United States District Court, D. Puerto Rico
Jun 20, 2006
Civil No. 04-1135 (HL) (D.P.R. Jun. 20, 2006)

Opinion

Civil No. 04-1135 (HL).

June 20, 2006


OPINION AND ORDER


Before the Court is Defendant United Surety and Indemnity Company, Inc.'s (hereinafter "USIC") renewed motion for judgment as a matter of law, or alternatively, for a new trial or remittitur. Plaintiff Andrews Marine Service, Inc. (hereinafter Andrews Marine) filed a response in opposition to said motion, and USIC filed a reply to this opposition. After a review of the record and submissions of counsel, the Court denies USIC's motion.

Dkt. No. 89.

Dkt. Nos. 90, 95.

STANDARD OF REVIEW

The Court's review of a renewed motion for judgment as a matter of law is very limited. A motion for judgment as a matter of law under Rule 50(b) of the Federal Rules of Civil Procedure may be granted only when there is no legally sufficient evidentiary basis for a reasonable jury to find for the non-moving party. See Richards v. Relentless, Inc., 341 F.3d 35, 41 (1st Cir. 2003); Guilloty Perez v. Pierluisi, 339 F.3d 43, 50 (1st Cir. 2003). "A party seeking to overturn a jury verdict faces an uphill battle." See Marcano Rivera v. Turabo Med. Ctr. P'ship, 415 F.3d 162, 168 (1st Cir. 2005). "Courts may only grant a judgment contravening a jury's determination when the evidence points so strongly and overwhelmingly in favor of the moving party that no reasonable jury could have returned a verdict adverse to that party." Id. (quoting Rivera Castillo v. Autokirey, Inc., 379 F.3d 4, 9 (1st Cir. 2004)); Acevedo-Garcia v. Monroig, 351 F.3d 547, 565 (1st Cir. 2003); Keisling v. SER-Jobs for Progress, Inc., 19 F.3d 755, 759-60 (1st Cir. 1994).

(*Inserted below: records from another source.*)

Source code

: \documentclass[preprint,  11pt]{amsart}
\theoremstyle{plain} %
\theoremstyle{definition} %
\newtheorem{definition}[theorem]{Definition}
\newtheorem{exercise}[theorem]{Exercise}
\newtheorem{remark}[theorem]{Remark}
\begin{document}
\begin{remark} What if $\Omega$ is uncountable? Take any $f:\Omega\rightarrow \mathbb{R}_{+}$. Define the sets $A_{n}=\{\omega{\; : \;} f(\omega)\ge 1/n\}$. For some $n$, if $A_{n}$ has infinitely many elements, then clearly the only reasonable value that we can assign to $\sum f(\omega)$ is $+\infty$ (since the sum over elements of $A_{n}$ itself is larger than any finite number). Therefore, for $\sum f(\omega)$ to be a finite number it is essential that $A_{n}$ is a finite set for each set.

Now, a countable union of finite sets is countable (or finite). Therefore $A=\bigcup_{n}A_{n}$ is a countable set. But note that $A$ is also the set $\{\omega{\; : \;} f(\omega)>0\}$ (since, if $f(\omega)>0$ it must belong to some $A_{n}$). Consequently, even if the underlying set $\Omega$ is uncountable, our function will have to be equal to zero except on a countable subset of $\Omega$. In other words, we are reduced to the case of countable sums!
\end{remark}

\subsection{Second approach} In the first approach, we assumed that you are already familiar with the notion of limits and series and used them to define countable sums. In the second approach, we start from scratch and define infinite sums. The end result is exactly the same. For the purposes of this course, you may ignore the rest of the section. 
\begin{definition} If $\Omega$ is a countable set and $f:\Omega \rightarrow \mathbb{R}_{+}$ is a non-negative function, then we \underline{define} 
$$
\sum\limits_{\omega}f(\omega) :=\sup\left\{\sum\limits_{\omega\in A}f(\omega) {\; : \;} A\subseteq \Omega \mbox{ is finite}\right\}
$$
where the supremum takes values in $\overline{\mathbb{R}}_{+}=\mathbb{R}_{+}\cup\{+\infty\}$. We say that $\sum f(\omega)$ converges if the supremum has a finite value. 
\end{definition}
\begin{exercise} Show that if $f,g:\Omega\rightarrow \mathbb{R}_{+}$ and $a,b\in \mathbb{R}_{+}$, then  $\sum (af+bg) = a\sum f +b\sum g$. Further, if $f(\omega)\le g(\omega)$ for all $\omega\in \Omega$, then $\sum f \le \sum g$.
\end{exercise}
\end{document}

A motion for judgment as a matter of law may only be granted if "the evidence together with all reasonable inferences in favor of the verdict, could lead a reasonable person to only one conclusion, namely, that the moving party [is] entitled to judgment." PH Group Ltd. v. Birch, 985 F.2d 649, 653 (1st Cir. 1993). In evaluating the evidence, however, the Court "may not assess the credibility of witnesses, evaluate the weight of the evidence or resolve conflicts in testimony, but must view all facts and reasonable inferences therefrom in the light most favorable to the non-movant." Davet v. Maccarone, 973 F.2d 22, 28 (1st Cir. 1992).

Similarly, "[w]hen considering a Rule 59(a) motion `a district court may set aside a jury's verdict and order a new trial only if the verdict is against the demonstrable weight of the credible evidence or results in a blatant miscarriage of justice.'" Acevedo-Garcia v. Monroig, 351 F.3d at 565 (quoting Sanchez v. Puerto Rico Oil Co., 37 F.3d 712, 717 (1st Cir. 1994)).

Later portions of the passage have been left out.